Most reasonably informed citizens probably know all that. What they might not recognize, however, is that a jury can acquit for any reason it wants, or for no reason at all. “An acquittal might reflect a jury’s determination that the defendant is innocent of the crime charged,” Jackson noted. But it might also reflect “the result of compromise, compassion, lenity, or misunderstanding of the governing law.” For the purposes of double jeopardy, the basis of the verdict is irrelevant; “an acquittal is an acquittal.” That rule has a straightforward application to this case, Jackson concluded: “We simply cannot know why the jury in McElrath’s case acted as it did, and the Double Jeopardy Clause forbids us to guess.” Georgia is therefore forbidden from retrying him for malice murder.

It’s worth dwelling on the pernicious potential of Georgia’s “repugnant verdict” rule and the importance of Jackson’s wholesale rejection of it. Juries constitute a crucial component of American democracy and are, in fact, the most diverse institution of government. The right to trial by jury gives 12 citizens absolute authority to stop the state from taking away a person’s liberty. This guarantee has long functioned as a key safeguard against government oppression. (It is a shame, then, that the overwhelming majority of criminal defendants do not go to trial.) The power held by juries is so sweeping that jurors may, as Jackson noted, vote to acquit for any reason whatsoever.
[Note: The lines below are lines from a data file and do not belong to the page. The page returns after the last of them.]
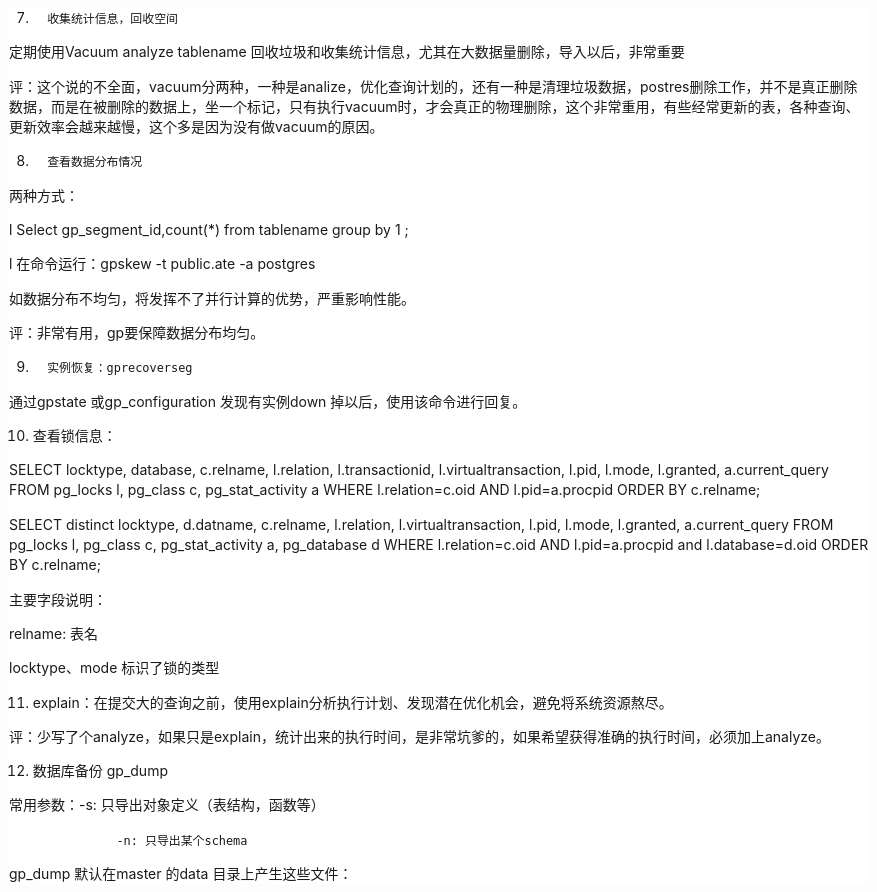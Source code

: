 
7.       收集统计信息，回收空间

定期使用Vacuum analyze tablename 回收垃圾和收集统计信息，尤其在大数据量删除，导入以后，非常重要

评：这个说的不全面，vacuum分两种，一种是analize，优化查询计划的，还有一种是清理垃圾数据，postres删除工作，并不是真正删除数据，而是在被删除的数据上，坐一个标记，只有执行vacuum时，才会真正的物理删除，这个非常重用，有些经常更新的表，各种查询、更新效率会越来越慢，这个多是因为没有做vacuum的原因。



8.       查看数据分布情况

两种方式：

l  Select gp_segment_id,count(*) from  tablename  group by 1 ;

l  在命令运行：gpskew -t public.ate -a postgres

如数据分布不均匀，将发挥不了并行计算的优势，严重影响性能。



评：非常有用，gp要保障数据分布均匀。



9.       实例恢复：gprecoverseg

通过gpstate 或gp_configuration 发现有实例down 掉以后，使用该命令进行回复。

10.  查看锁信息：

SELECT locktype, database, c.relname, l.relation, l.transactionid, l.virtualtransaction, l.pid, l.mode, l.granted, a.current_query
FROM pg_locks l, pg_class c, pg_stat_activity a
WHERE l.relation=c.oid AND l.pid=a.procpid
ORDER BY c.relname;

SELECT distinct locktype, d.datname, c.relname, l.relation, l.virtualtransaction, l.pid, l.mode, l.granted, a.current_query
FROM pg_locks l, pg_class c, pg_stat_activity a, pg_database d
WHERE l.relation=c.oid AND l.pid=a.procpid and l.database=d.oid
ORDER BY c.relname;

主要字段说明：

relname: 表名

locktype、mode 标识了锁的类型

11.  explain：在提交大的查询之前，使用explain分析执行计划、发现潜在优化机会，避免将系统资源熬尽。



评：少写了个analyze，如果只是explain，统计出来的执行时间，是非常坑爹的，如果希望获得准确的执行时间，必须加上analyze。



12.  数据库备份 gp_dump

常用参数：-s: 只导出对象定义（表结构，函数等）

                   -n: 只导出某个schema

gp_dump 默认在master 的data 目录上产生这些文件：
Typically, a jury acquits because the prosecution has failed to prove the defendant’s guilt beyond a reasonable doubt. But juries may also engage in “nullification,” refusing to apply a particular criminal law because they believe that it is unfair or unfairly applied to the defendant before them. The jury may exercise “compassion” or “lenity” and decide that, while the defendant is surely guilty of the crime, he does not deserve the punishment sought by the state. Georgia’s “repugnancy” rule is rooted in a tacit rejection of this proposition. It awards judges the power to review and set aside a jury’s acquittal because they don’t think the verdict makes sense.

But a jury’s acquittal does not have to make sense. The Fifth and Sixth amendments were designed, in part, to disempower judges—who are, after all, employees of the state—and hand over the final determination of guilt to a dozen citizens drawn from the community. Had the Supreme Court upheld Georgia’s practice, it would have invited every other state to enact a similar scheme, letting courts reject an acquittal on the grounds that the jury simply must have misunderstood the law. Wednesday’s decision forestalled any such attack on double jeopardy.

Jackson brought special insight to this case, which may be why Chief Justice John Roberts assigned the opinion to her. As a public defender, she focused on appeals, representing clients who sought to have their convictions overturned. The justice surely recognizes that the deck is stacked against criminal defendants from the start and that, unfortunately, many would rather take a guilty plea than risk a trial. It is especially egregious, then, that McElrath—a man who risked trial and obtained an acquittal on the most serious charge—saw his victory disappear in the hands of a higher court. Jackson could not let that injustice stand, and she marshaled a unanimous court to join her in rejecting it in the strongest possible terms.